§ Provided records
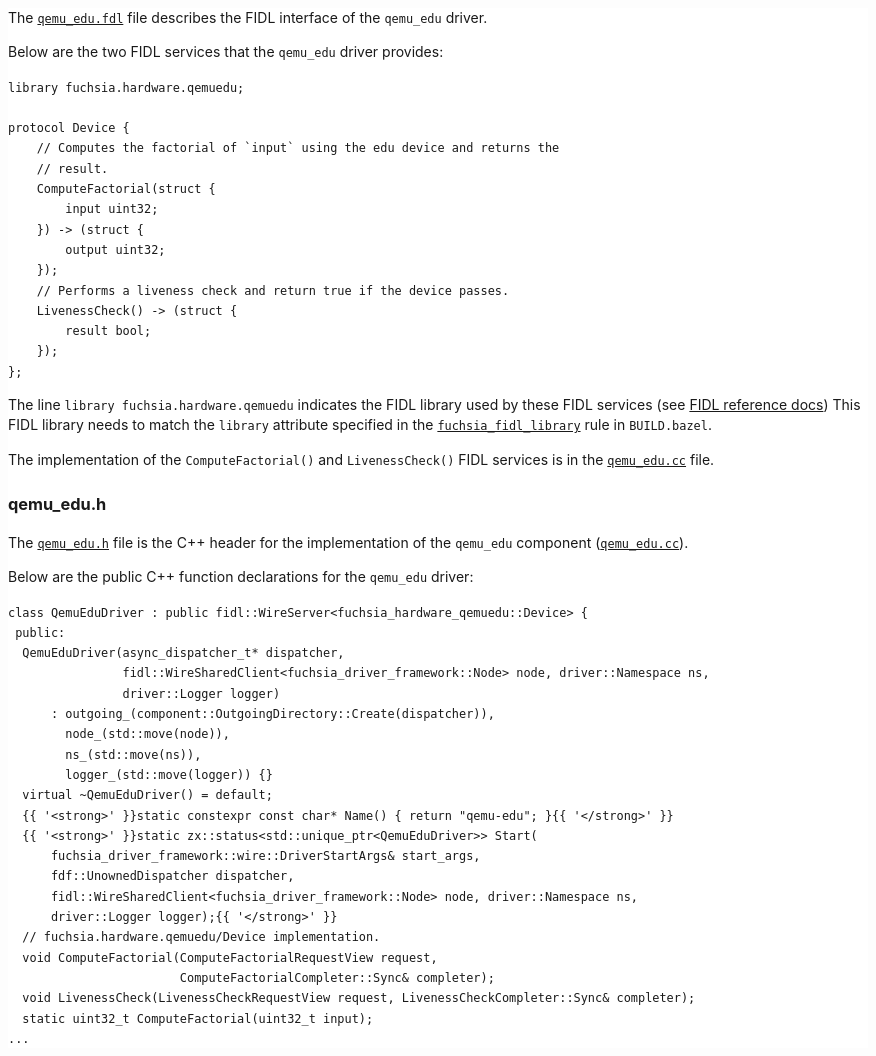 The [`qemu_edu.fdl`][qemu-edu-fidl] file describes the FIDL interface of the
`qemu_edu` driver.

Below are the two FIDL services that the `qemu_edu` driver provides:

```none {:.devsite-disable-click-to-copy}
library fuchsia.hardware.qemuedu;

protocol Device {
    // Computes the factorial of `input` using the edu device and returns the
    // result.
    ComputeFactorial(struct {
        input uint32;
    }) -> (struct {
        output uint32;
    });
    // Performs a liveness check and return true if the device passes.
    LivenessCheck() -> (struct {
        result bool;
    });
};
```

The line `library fuchsia.hardware.qemuedu` indicates the FIDL library used by
these FIDL services (see [FIDL reference docs][fidl-reference])
This FIDL library needs to match the `library` attribute specified in the
[`fuchsia_fidl_library`](#fuchsia_fidl_llcpp_library) rule in `BUILD.bazel`.

The implementation of the `ComputeFactorial()` and `LivenessCheck()` FIDL
services is in the [`qemu_edu.cc`](#qemu_educc) file.

### qemu_edu.h

The [`qemu_edu.h`][qemu-edu-h] file is the C++ header for the implementation of
the `qemu_edu` component ([`qemu_edu.cc`](#qemu_educc)).

Below are the public C++ function declarations for the `qemu_edu` driver:

```none {:.devsite-disable-click-to-copy}
class QemuEduDriver : public fidl::WireServer<fuchsia_hardware_qemuedu::Device> {
 public:
  QemuEduDriver(async_dispatcher_t* dispatcher,
                fidl::WireSharedClient<fuchsia_driver_framework::Node> node, driver::Namespace ns,
                driver::Logger logger)
      : outgoing_(component::OutgoingDirectory::Create(dispatcher)),
        node_(std::move(node)),
        ns_(std::move(ns)),
        logger_(std::move(logger)) {}
  virtual ~QemuEduDriver() = default;
  {{ '<strong>' }}static constexpr const char* Name() { return "qemu-edu"; }{{ '</strong>' }}
  {{ '<strong>' }}static zx::status<std::unique_ptr<QemuEduDriver>> Start(
      fuchsia_driver_framework::wire::DriverStartArgs& start_args,
      fdf::UnownedDispatcher dispatcher,
      fidl::WireSharedClient<fuchsia_driver_framework::Node> node, driver::Namespace ns,
      driver::Logger logger);{{ '</strong>' }}
  // fuchsia.hardware.qemuedu/Device implementation.
  void ComputeFactorial(ComputeFactorialRequestView request,
                        ComputeFactorialCompleter::Sync& completer);
  void LivenessCheck(LivenessCheckRequestView request, LivenessCheckCompleter::Sync& completer);
  static uint32_t ComputeFactorial(uint32_t input);
...
```


[qemu-edu]: https://fuchsia.googlesource.com/sdk-samples/drivers/+/refs/heads/main/src/qemu_edu/
[sdk-driver-samples]: https://fuchsia.googlesource.com/sdk-samples/drivers/
[edu-device]: https://fuchsia.googlesource.com/third_party/qemu/+/refs/heads/main/docs/specs/edu.txt
[qemu]: https://www.qemu.org/
[driver-framework]: concepts/drivers/driver_framework.md
[nodes]: concepts/drivers/drivers_and_nodes.md
[driver-binding]: concepts/drivers/driver_binding.md
[get-started-drivers]: get-started/sdk/get-started-with-driver.md
[driver-manager]: concepts/drivers/driver_framework.md#driver_manager
[driver-index]: concepts/drivers/driver_framework.md#driver_index
[driver-host]: concepts/drivers/driver_framework.md#driver_host
[driver-runtime]: concepts/drivers/driver_framework.md#driver_runtime
[driver-communication]: concepts/drivers/driver_communication.md
[build-bazel]: https://fuchsia.googlesource.com/sdk-samples/drivers/+/refs/heads/main/src/qemu_edu/BUILD.bazel
[bind-libraries]: development/drivers/concepts/device_driver_model/driver-binding.md#bind-libraries
[c-family-comparison]: development/languages/fidl/guides/c-family-comparison.md
[qemu-edu-cml]: https://fuchsia.googlesource.com/sdk-samples/drivers/+/refs/heads/main/src/qemu_edu/meta/qemu_edu.cml
[component-manifests]: concepts/components/v2/component_manifests.md
[qemu-edu-bind]: https://fuchsia.googlesource.com/sdk-samples/drivers/+/refs/heads/main/src/qemu_edu/qemu_edu.bind
[driver-binding-dfv1]: development/drivers/concepts/device_driver_model/driver-binding.md
[qemu-edu-fidl]: https://fuchsia.googlesource.com/sdk-samples/drivers/+/refs/heads/main/src/qemu_edu/qemu_edu.fidl
[fidl-reference]: https://fuchsia.dev/reference/fidl
[qemu-edu-h]: https://fuchsia.googlesource.com/sdk-samples/drivers/+/refs/heads/main/src/qemu_edu/qemu_edu.h
[registers-h]: https://fuchsia.googlesource.com/sdk-samples/drivers/+/refs/heads/main/src/qemu_edu/registers.h
[qemu-edu-cc]: https://fuchsia.googlesource.com/sdk-samples/drivers/+/refs/heads/main/src/qemu_edu/qemu_edu.cc
[qemu-edu-cc-line-133]: https://fuchsia.googlesource.com/sdk-samples/drivers/+/refs/heads/main/src/qemu_edu/qemu_edu.cc#133
[qemu-edu-cc-line-45]: https://fuchsia.googlesource.com/sdk-samples/drivers/+/refs/heads/main/src/qemu_edu/qemu_edu.cc#45
[vmo]: concepts/kernel/concepts.md#shared_memory_virtual_memory_objects_vmos
[qemu-edu-cc-line-82]: https://fuchsia.googlesource.com/sdk-samples/drivers/+/refs/heads/main/src/qemu_edu/qemu_edu.cc#82
[edu-c-line-314]: https://fuchsia.googlesource.com/third_party/qemu/+/refs/heads/main/hw/misc/edu.c#314
[qemu-edu-cc-line-177]: https://fuchsia.googlesource.com/sdk-samples/drivers/+/refs/heads/main/src/qemu_edu/qemu_edu.cc#177
[edu-c]: https://fuchsia.googlesource.com/third_party/qemu/+/refs/heads/main/hw/misc/edu.c
[edu-c-line-251]: https://fuchsia.googlesource.com/third_party/qemu/+/refs/heads/main/hw/misc/edu.c#251
[edu-c-line-314]: https://fuchsia.googlesource.com/third_party/qemu/+/refs/heads/main/hw/misc/edu.c#314
[edu-c-line-206]: https://fuchsia.googlesource.com/third_party/qemu/+/refs/heads/main/hw/misc/edu.c#206
[eductl-cml]: https://fuchsia.googlesource.com/sdk-samples/drivers/+/refs/heads/main/src/qemu_edu/meta/eductl.cml
[eductl-cc]: https://fuchsia.googlesource.com/sdk-samples/drivers/+/refs/heads/main/src/qemu_edu/eductl.cc
[service-discovery]: concepts/drivers/driver_communication.md#service_discovery_using_devfs
[femu]: development/sdk/ffx/start-the-fuchsia-emulator.md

§ Task objective
Omit the images and transcribe all of the records above word for word.

§ Exercise solution
 The [`qemu_edu.fdl`][qemu-edu-fidl] file describes the FIDL interface of the
`qemu_edu` driver.

Below are the two FIDL services that the `qemu_edu` driver provides:

```none {:.devsite-disable-click-to-copy}
library fuchsia.hardware.qemuedu;

protocol Device {
    // Computes the factorial of `input` using the edu device and returns the
    // result.
    ComputeFactorial(struct {
        input uint32;
    }) -> (struct {
        output uint32;
    });
    // Performs a liveness check and return true if the device passes.
    LivenessCheck() -> (struct {
        result bool;
    });
};
```

The line `library fuchsia.hardware.qemuedu` indicates the FIDL library used by
these FIDL services (see [FIDL reference docs][fidl-reference])
This FIDL library needs to match the `library` attribute specified in the
[`fuchsia_fidl_library`](#fuchsia_fidl_llcpp_library) rule in `BUILD.bazel`.

The implementation of the `ComputeFactorial()` and `LivenessCheck()` FIDL
services is in the [`qemu_edu.cc`](#qemu_educc) file.

### qemu_edu.h

The [`qemu_edu.h`][qemu-edu-h] file is the C++ header for the implementation of
the `qemu_edu` component ([`qemu_edu.cc`](#qemu_educc)).

Below are the public C++ function declarations for the `qemu_edu` driver:

```none {:.devsite-disable-click-to-copy}
class QemuEduDriver : public fidl::WireServer<fuchsia_hardware_qemuedu::Device> {
 public:
  QemuEduDriver(async_dispatcher_t* dispatcher,
                fidl::WireSharedClient<fuchsia_driver_framework::Node> node, driver::Namespace ns,
                driver::Logger logger)
      : outgoing_(component::OutgoingDirectory::Create(dispatcher)),
        node_(std::move(node)),
        ns_(std::move(ns)),
        logger_(std::move(logger)) {}
  virtual ~QemuEduDriver() = default;
  {{ '<strong>' }}static constexpr const char* Name() { return "qemu-edu"; }{{ '</strong>' }}
  {{ '<strong>' }}static zx::status<std::unique_ptr<QemuEduDriver>> Start(
      fuchsia_driver_framework::wire::DriverStartArgs& start_args,
      fdf::UnownedDispatcher dispatcher,
      fidl::WireSharedClient<fuchsia_driver_framework::Node> node, driver::Namespace ns,
      driver::Logger logger);{{ '</strong>' }}
  // fuchsia.hardware.qemuedu/Device implementation.
  void ComputeFactorial(ComputeFactorialRequestView request,
                        ComputeFactorialCompleter::Sync& completer);
  void LivenessCheck(LivenessCheckRequestView request, LivenessCheckCompleter::Sync& completer);
  static uint32_t ComputeFactorial(uint32_t input);
...
```


[qemu-edu]: https://fuchsia.googlesource.com/sdk-samples/drivers/+/refs/heads/main/src/qemu_edu/
[sdk-driver-samples]: https://fuchsia.googlesource.com/sdk-samples/drivers/
[edu-device]: https://fuchsia.googlesource.com/third_party/qemu/+/refs/heads/main/docs/specs/edu.txt
[qemu]: https://www.qemu.org/
[driver-framework]: concepts/drivers/driver_framework.md
[nodes]: concepts/drivers/drivers_and_nodes.md
[driver-binding]: concepts/drivers/driver_binding.md
[get-started-drivers]: get-started/sdk/get-started-with-driver.md
[driver-manager]: concepts/drivers/driver_framework.md#driver_manager
[driver-index]: concepts/drivers/driver_framework.md#driver_index
[driver-host]: concepts/drivers/driver_framework.md#driver_host
[driver-runtime]: concepts/drivers/driver_framework.md#driver_runtime
[driver-communication]: concepts/drivers/driver_communication.md
[build-bazel]: https://fuchsia.googlesource.com/sdk-samples/drivers/+/refs/heads/main/src/qemu_edu/BUILD.bazel
[bind-libraries]: development/drivers/concepts/device_driver_model/driver-binding.md#bind-libraries
[c-family-comparison]: development/languages/fidl/guides/c-family-comparison.md
[qemu-edu-cml]: https://fuchsia.googlesource.com/sdk-samples/drivers/+/refs/heads/main/src/qemu_edu/meta/qemu_edu.cml
[component-manifests]: concepts/components/v2/component_manifests.md
[qemu-edu-bind]: https://fuchsia.googlesource.com/sdk-samples/drivers/+/refs/heads/main/src/qemu_edu/qemu_edu.bind
[driver-binding-dfv1]: development/drivers/concepts/device_driver_model/driver-binding.md
[qemu-edu-fidl]: https://fuchsia.googlesource.com/sdk-samples/drivers/+/refs/heads/main/src/qemu_edu/qemu_edu.fidl
[fidl-reference]: https://fuchsia.dev/reference/fidl
[qemu-edu-h]: https://fuchsia.googlesource.com/sdk-samples/drivers/+/refs/heads/main/src/qemu_edu/qemu_edu.h
[registers-h]: https://fuchsia.googlesource.com/sdk-samples/drivers/+/refs/heads/main/src/qemu_edu/registers.h
[qemu-edu-cc]: https://fuchsia.googlesource.com/sdk-samples/drivers/+/refs/heads/main/src/qemu_edu/qemu_edu.cc
[qemu-edu-cc-line-133]: https://fuchsia.googlesource.com/sdk-samples/drivers/+/refs/heads/main/src/qemu_edu/qemu_edu.cc#133
[qemu-edu-cc-line-45]: https://fuchsia.googlesource.com/sdk-samples/drivers/+/refs/heads/main/src/qemu_edu/qemu_edu.cc#45
[vmo]: concepts/kernel/concepts.md#shared_memory_virtual_memory_objects_vmos
[qemu-edu-cc-line-82]: https://fuchsia.googlesource.com/sdk-samples/drivers/+/refs/heads/main/src/qemu_edu/qemu_edu.cc#82
[edu-c-line-314]: https://fuchsia.googlesource.com/third_party/qemu/+/refs/heads/main/hw/misc/edu.c#314
[qemu-edu-cc-line-177]: https://fuchsia.googlesource.com/sdk-samples/drivers/+/refs/heads/main/src/qemu_edu/qemu_edu.cc#177
[edu-c]: https://fuchsia.googlesource.com/third_party/qemu/+/refs/heads/main/hw/misc/edu.c
[edu-c-line-251]: https://fuchsia.googlesource.com/third_party/qemu/+/refs/heads/main/hw/misc/edu.c#251
[edu-c-line-314]: https://fuchsia.googlesource.com/third_party/qemu/+/refs/heads/main/hw/misc/edu.c#314
[edu-c-line-206]: https://fuchsia.googlesource.com/third_party/qemu/+/refs/heads/main/hw/misc/edu.c#206
[eductl-cml]: https://fuchsia.googlesource.com/sdk-samples/drivers/+/refs/heads/main/src/qemu_edu/meta/eductl.cml
[eductl-cc]: https://fuchsia.googlesource.com/sdk-samples/drivers/+/refs/heads/main/src/qemu_edu/eductl.cc
[service-discovery]: concepts/drivers/driver_communication.md#service_discovery_using_devfs
[femu]: development/sdk/ffx/start-the-fuchsia-emulator.md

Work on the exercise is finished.